December 1 is World AIDS Day, a day set aside worldwide for prayer, action, reflection, remembrance, awareness and advocacy about the AIDS pandemic,  33 million people infected worldwide.  The U.S. Center for Disease Control estimates that a new person is infected with the disease every nine and a half minutes.

 

AIDS, Acquired Immunodeficiency Syndrome, is a stage that HIV, Human Immunodeficiency Virus, can reach if all efforts to manage HIV fail to control its progress.  HIV attacks your immune system, specifically the T-cells, also referred to as CD4 cells, the cells most important for your body’s battles against illness.  These are the cells that activate the immune system to the presence of intruders like bacteria and viruses.

 

The theme for this year’s AIDS Day is “Getting to Zero,” working toward zero new infections, zero discrimination in treatment, zero AIDS related deaths.  UNAIDS, a joint United Nations program on HIV/AIDS, has released a report that HIV infections are decreasing and more people have access to life-prolonging drugs.  There are 33.3 million people living with HIV/AIDS in the world, 2.5 million of them are children.  New HIV infections in 2010 were 2.7 million people, down 21% since 1997. Worldwide,  6.6 million people have access to life-prolonging anti-retroviral drugs, an increase of 1.35 million since 2009.  Progress is being made.

 

The ELCA’s stance on AIDS is strongly supportive:  of caring for those infected, of prevention through education and of support for families.  The ELCA Church Council approved a strategy addressing HIV and AIDS in March 2009.  The 2009 Churchwide Assembly approved a three-year fundraising proposal supporting that strategy.  Presiding Bishop Hanson welcomed the action by President Obama that removed the barrier to entrance to the U.S. for those who are HIV-positive.  Bishop Hanson said at the time that ending policies that discriminate and confronting attitudes that stigmatize people was essential to inclusion in society and religious communities. 

 

The ELCIC has had a strong pastoral stance on care for those battling HIV/AIDS, their families and communities, including its 1998 Public Statement Of Pastoral Concern For Those Living With HIV/AIDS, which says, in part, “the ELCIC will never be an expert in the medical and social aspects of this pandemic.

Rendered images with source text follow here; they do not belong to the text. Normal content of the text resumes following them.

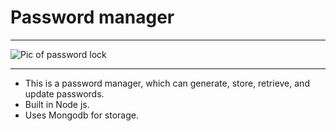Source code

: # Password manager

---

![Pic of password lock](https://cdn.pixabay.com/photo/2020/05/21/05/28/security-5199236_960_720.jpg)

---

- This is a password manager, which can generate, store, retrieve, and update passwords.
- Built in Node js.
- Uses Mongodb for storage.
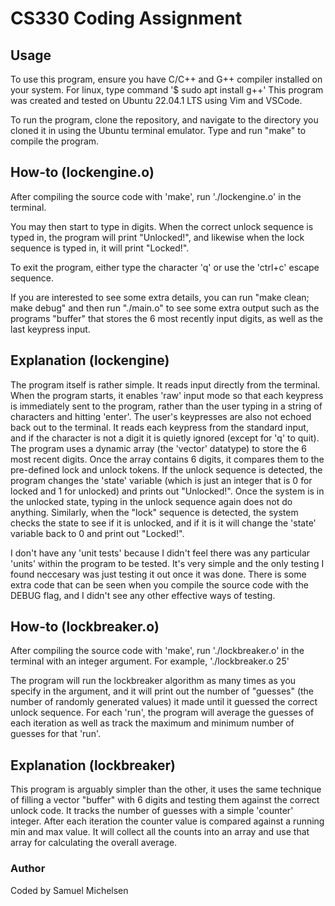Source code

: # CS330 Coding Assignment

## Usage
To use this program, ensure you have C/C++ and G++ compiler installed on your system. For linux, type command '$ sudo apt install g++'
This program was created and tested on Ubuntu 22.04.1 LTS using Vim and VSCode. 

To run the program, clone the repository, and navigate to the directory you cloned it in using the 
Ubuntu terminal emulator. Type and run "make" to compile the program.

## How-to (lockengine.o)
After compiling the source code with 'make', run './lockengine.o' in the terminal.

You may then start to type in digits. When the correct unlock sequence is typed in, the program will print "Unlocked!",
and likewise when the lock sequence is typed in, it will print "Locked!". 

To exit the program, either type the character 'q' or use the 'ctrl+c' escape sequence. 

If you are interested to see some extra details, you can run "make clean; make debug" and then run "./main.o" to see some 
extra output such as the programs "buffer" that stores the 6 most recently input digits, as well as the last keypress input.

## Explanation (lockengine)
The program itself is rather simple. It reads input directly from the terminal. When the program starts, it enables 'raw' input mode
so that each keypress is immediately sent to the program, rather than the user typing in a string of characters and hitting 'enter'. 
The user's keypresses are also not echoed back out to the terminal. 
It reads each keypress from the standard input, and if the character is not a digit it is quietly ignored (except for 'q' to quit).
The program uses a dynamic array (the 'vector' datatype) to store the 6 most recent digits. Once the array contains 6 digits, it compares
them to the pre-defined lock and unlock tokens. If the unlock sequence is detected, the program changes the 'state' variable
(which is just an integer that is 0 for locked and 1 for unlocked) and prints out "Unlocked!". Once the system is in the unlocked state, typing in 
the unlock sequence again does not do anything. Similarly, when the "lock" sequence is detected, the system checks the state to see if it is unlocked, 
and if it is it will change the 'state' variable back to 0 and print out "Locked!". 

I don't have any 'unit tests' because I didn't feel there was any particular 'units' within the program to be tested. It's very simple and the only testing 
I found neccesary was just testing it out once it was done. There is some extra code that can be seen when you compile the source code with the DEBUG flag,
and I didn't see any other effective ways of testing. 

## How-to (lockbreaker.o)
After compiling the source code with 'make', run './lockbreaker.o' in the terminal with an integer argument. For example, './lockbreaker.o 25'

The program will run the lockbreaker algorithm as many times as you specify in the argument, and it will print out the number of "guesses" (the number of randomly generated values)
it made until it guessed the correct unlock sequence. For each 'run', the program will average the guesses of each iteration as well as track the maximum and minimum number of guesses
for that 'run'. 

## Explanation (lockbreaker)
This program is arguably simpler than the other, it uses the same technique of filling a vector "buffer" with 6 digits and testing them against the correct unlock code. It tracks
the number of guesses with a simple 'counter' integer. After each iteration the counter value is compared against a running min and max value. It will collect all the counts 
into an array and use that array for calculating the overall average.

### Author
Coded by Samuel Michelsen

It can lend its voice to insure the moral and spiritual impact that accompanies HIV/AIDS is addressed.  To this end, the prayers of the community, the proclamation in our preaching, the public witness for justice and our service with others in our community are important places to begin.”

 

This day is set aside for clarion calls, for renewing the efforts to raise awareness of this disease, for reminding everyone of the ease with which one can contract this disease, and of the ease with which simple precautions could prevent such an infection.

 

A veritable cornucopia of information is available from governments, health organizations, and advocacy groups in Canada and United States, as well as elsewhere in the world.  Learn what HIV/AIDS is all about, talk to particularly young people of your acquaintance to encourage them to be safe, fight discrimination against those with HIV/AIDS so that no stigma is attached to seeking testing, being diagnosed and then being treated for this disease.

 

In every way you can think of, help us, one and all, get to zero.